[Rendered images with source text]
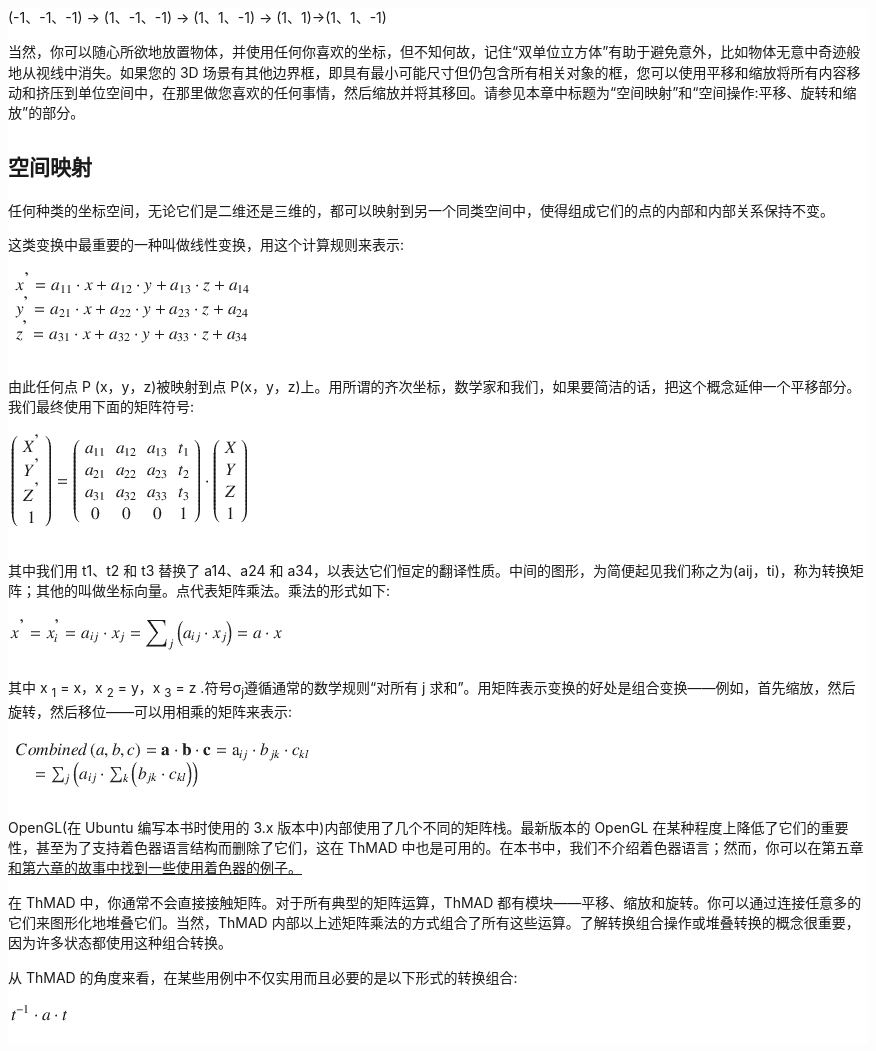 (-1、-1、-1) → (1、-1、-1) → (1、1、-1) → (1、1)→(1、1、-1)

当然，你可以随心所欲地放置物体，并使用任何你喜欢的坐标，但不知何故，记住“双单位立方体”有助于避免意外，比如物体无意中奇迹般地从视线中消失。如果您的 3D 场景有其他边界框，即具有最小可能尺寸但仍包含所有相关对象的框，您可以使用平移和缩放将所有内容移动和挤压到单位空间中，在那里做您喜欢的任何事情，然后缩放并将其移回。请参见本章中标题为“空间映射”和“空间操作:平移、旋转和缩放”的部分。

## 空间映射

任何种类的坐标空间，无论它们是二维还是三维的，都可以映射到另一个同类空间中，使得组成它们的点的内部和内部关系保持不变。

这类变换中最重要的一种叫做线性变换，用这个计算规则来表示:

![$$ {\displaystyle \begin{array}{l}{x}^{\hbox{'}}={a}_{11}\cdot x+{a}_{12}\cdot y+{a}_{13}\cdot z+{a}_{14}\\ {}{y}^{\hbox{'}}={a}_{21}\cdot x+{a}_{22}\cdot y+{a}_{23}\cdot z+{a}_{24}\\ {}{z}^{\hbox{'}}={a}_{31}\cdot x+{a}_{32}\cdot y+{a}_{33}\cdot z+{a}_{34}\end{array}} $$](img/A457467_1_En_4_Chapter_Equa.gif)

由此任何点 P (x，y，z)被映射到点 P(x，y，z)上。用所谓的齐次坐标，数学家和我们，如果要简洁的话，把这个概念延伸一个平移部分。我们最终使用下面的矩阵符号:

![$$ \left(\begin{array}{c}{X}^{\hbox{'}}\\ {}{Y}^{\hbox{'}}\\ {}{Z}^{\hbox{'}}\\ {}1\end{array}\right)=\left(\begin{array}{cccc}{a}_{11}& {a}_{12}& {a}_{13}& {t}_1\\ {}{a}_{21}& {a}_{22}& {a}_{23}& {t}_2\\ {}{a}_{31}& {a}_{32}& {a}_{33}& {t}_3\\ {}0& 0& 0& 1\end{array}\right)\cdot \left(\begin{array}{c}X\\ {}Y\\ {}Z\\ {}1\end{array}\right) $$](img/A457467_1_En_4_Chapter_Equb.gif)

其中我们用 t1、t2 和 t3 替换了 a14、a24 和 a34，以表达它们恒定的翻译性质。中间的图形，为简便起见我们称之为(aij，ti)，称为转换矩阵；其他的叫做坐标向量。点代表矩阵乘法。乘法的形式如下:

![$$ {x}^{\hbox{'}}={x}_i^{\hbox{'}}={a}_{ij}\cdot {x}_j={\sum}_j\left({a}_{ij}\cdot {x}_j\right)=a\cdot x $$](img/A457467_1_En_4_Chapter_Equc.gif)

其中 x <sub>1</sub> = x，x <sub>2</sub> = y，x <sub>3</sub> = z .符号σ<sub>j</sub>遵循通常的数学规则“对所有 j 求和”。用矩阵表示变换的好处是组合变换——例如，首先缩放，然后旋转，然后移位——可以用相乘的矩阵来表示:

![$$ {\displaystyle \begin{array}{l} Combined\left(a,b,c\right)=\mathbf{a}\cdot \mathbf{b}\cdot \mathbf{c}={\mathrm{a}}_{ij}\cdot {b}_{jk}\cdot {c}_{kl}\\ {}\kern0.84em ={\sum}_j\left({a}_{ij}\cdot {\sum}_k\left({b}_{jk}\cdot {c}_{kl}\right)\right)\end{array}} $$](img/A457467_1_En_4_Chapter_Equd.gif)

OpenGL(在 Ubuntu 编写本书时使用的 3.x 版本中)内部使用了几个不同的矩阵栈。最新版本的 OpenGL 在某种程度上降低了它们的重要性，甚至为了支持着色器语言结构而删除了它们，这在 ThMAD 中也是可用的。在本书中，我们不介绍着色器语言；然而，你可以在第五章[和第六章](5.html)[的故事中找到一些使用着色器的例子。](6.html)

在 ThMAD 中，你通常不会直接接触矩阵。对于所有典型的矩阵运算，ThMAD 都有模块——平移、缩放和旋转。你可以通过连接任意多的它们来图形化地堆叠它们。当然，ThMAD 内部以上述矩阵乘法的方式组合了所有这些运算。了解转换组合操作或堆叠转换的概念很重要，因为许多状态都使用这种组合转换。

从 ThMAD 的角度来看，在某些用例中不仅实用而且必要的是以下形式的转换组合:

![$$ {t}^{-1}\cdot a\cdot t $$](img/A457467_1_En_4_Chapter_Eque.gif)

**EXERCISE DESCRIPTION:** Copy every line above word for word and exclude the pictures.

**TASK SOLUTION:**
 (-1、-1、-1) → (1、-1、-1) → (1、1、-1) → (1、1)→(1、1、-1)

当然，你可以随心所欲地放置物体，并使用任何你喜欢的坐标，但不知何故，记住“双单位立方体”有助于避免意外，比如物体无意中奇迹般地从视线中消失。如果您的 3D 场景有其他边界框，即具有最小可能尺寸但仍包含所有相关对象的框，您可以使用平移和缩放将所有内容移动和挤压到单位空间中，在那里做您喜欢的任何事情，然后缩放并将其移回。请参见本章中标题为“空间映射”和“空间操作:平移、旋转和缩放”的部分。

## 空间映射

任何种类的坐标空间，无论它们是二维还是三维的，都可以映射到另一个同类空间中，使得组成它们的点的内部和内部关系保持不变。

这类变换中最重要的一种叫做线性变换，用这个计算规则来表示:

![$$ {\displaystyle \begin{array}{l}{x}^{\hbox{'}}={a}_{11}\cdot x+{a}_{12}\cdot y+{a}_{13}\cdot z+{a}_{14}\\ {}{y}^{\hbox{'}}={a}_{21}\cdot x+{a}_{22}\cdot y+{a}_{23}\cdot z+{a}_{24}\\ {}{z}^{\hbox{'}}={a}_{31}\cdot x+{a}_{32}\cdot y+{a}_{33}\cdot z+{a}_{34}\end{array}} $$](img/A457467_1_En_4_Chapter_Equa.gif)

由此任何点 P (x，y，z)被映射到点 P(x，y，z)上。用所谓的齐次坐标，数学家和我们，如果要简洁的话，把这个概念延伸一个平移部分。我们最终使用下面的矩阵符号:

![$$ \left(\begin{array}{c}{X}^{\hbox{'}}\\ {}{Y}^{\hbox{'}}\\ {}{Z}^{\hbox{'}}\\ {}1\end{array}\right)=\left(\begin{array}{cccc}{a}_{11}& {a}_{12}& {a}_{13}& {t}_1\\ {}{a}_{21}& {a}_{22}& {a}_{23}& {t}_2\\ {}{a}_{31}& {a}_{32}& {a}_{33}& {t}_3\\ {}0& 0& 0& 1\end{array}\right)\cdot \left(\begin{array}{c}X\\ {}Y\\ {}Z\\ {}1\end{array}\right) $$](img/A457467_1_En_4_Chapter_Equb.gif)

其中我们用 t1、t2 和 t3 替换了 a14、a24 和 a34，以表达它们恒定的翻译性质。中间的图形，为简便起见我们称之为(aij，ti)，称为转换矩阵；其他的叫做坐标向量。点代表矩阵乘法。乘法的形式如下:

![$$ {x}^{\hbox{'}}={x}_i^{\hbox{'}}={a}_{ij}\cdot {x}_j={\sum}_j\left({a}_{ij}\cdot {x}_j\right)=a\cdot x $$](img/A457467_1_En_4_Chapter_Equc.gif)

其中 x <sub>1</sub> = x，x <sub>2</sub> = y，x <sub>3</sub> = z .符号σ<sub>j</sub>遵循通常的数学规则“对所有 j 求和”。用矩阵表示变换的好处是组合变换——例如，首先缩放，然后旋转，然后移位——可以用相乘的矩阵来表示:

![$$ {\displaystyle \begin{array}{l} Combined\left(a,b,c\right)=\mathbf{a}\cdot \mathbf{b}\cdot \mathbf{c}={\mathrm{a}}_{ij}\cdot {b}_{jk}\cdot {c}_{kl}\\ {}\kern0.84em ={\sum}_j\left({a}_{ij}\cdot {\sum}_k\left({b}_{jk}\cdot {c}_{kl}\right)\right)\end{array}} $$](img/A457467_1_En_4_Chapter_Equd.gif)

OpenGL(在 Ubuntu 编写本书时使用的 3.x 版本中)内部使用了几个不同的矩阵栈。最新版本的 OpenGL 在某种程度上降低了它们的重要性，甚至为了支持着色器语言结构而删除了它们，这在 ThMAD 中也是可用的。在本书中，我们不介绍着色器语言；然而，你可以在第五章[和第六章](5.html)[的故事中找到一些使用着色器的例子。](6.html)

在 ThMAD 中，你通常不会直接接触矩阵。对于所有典型的矩阵运算，ThMAD 都有模块——平移、缩放和旋转。你可以通过连接任意多的它们来图形化地堆叠它们。当然，ThMAD 内部以上述矩阵乘法的方式组合了所有这些运算。了解转换组合操作或堆叠转换的概念很重要，因为许多状态都使用这种组合转换。

从 ThMAD 的角度来看，在某些用例中不仅实用而且必要的是以下形式的转换组合:

![$$ {t}^{-1}\cdot a\cdot t $$](img/A457467_1_En_4_Chapter_Eque.gif)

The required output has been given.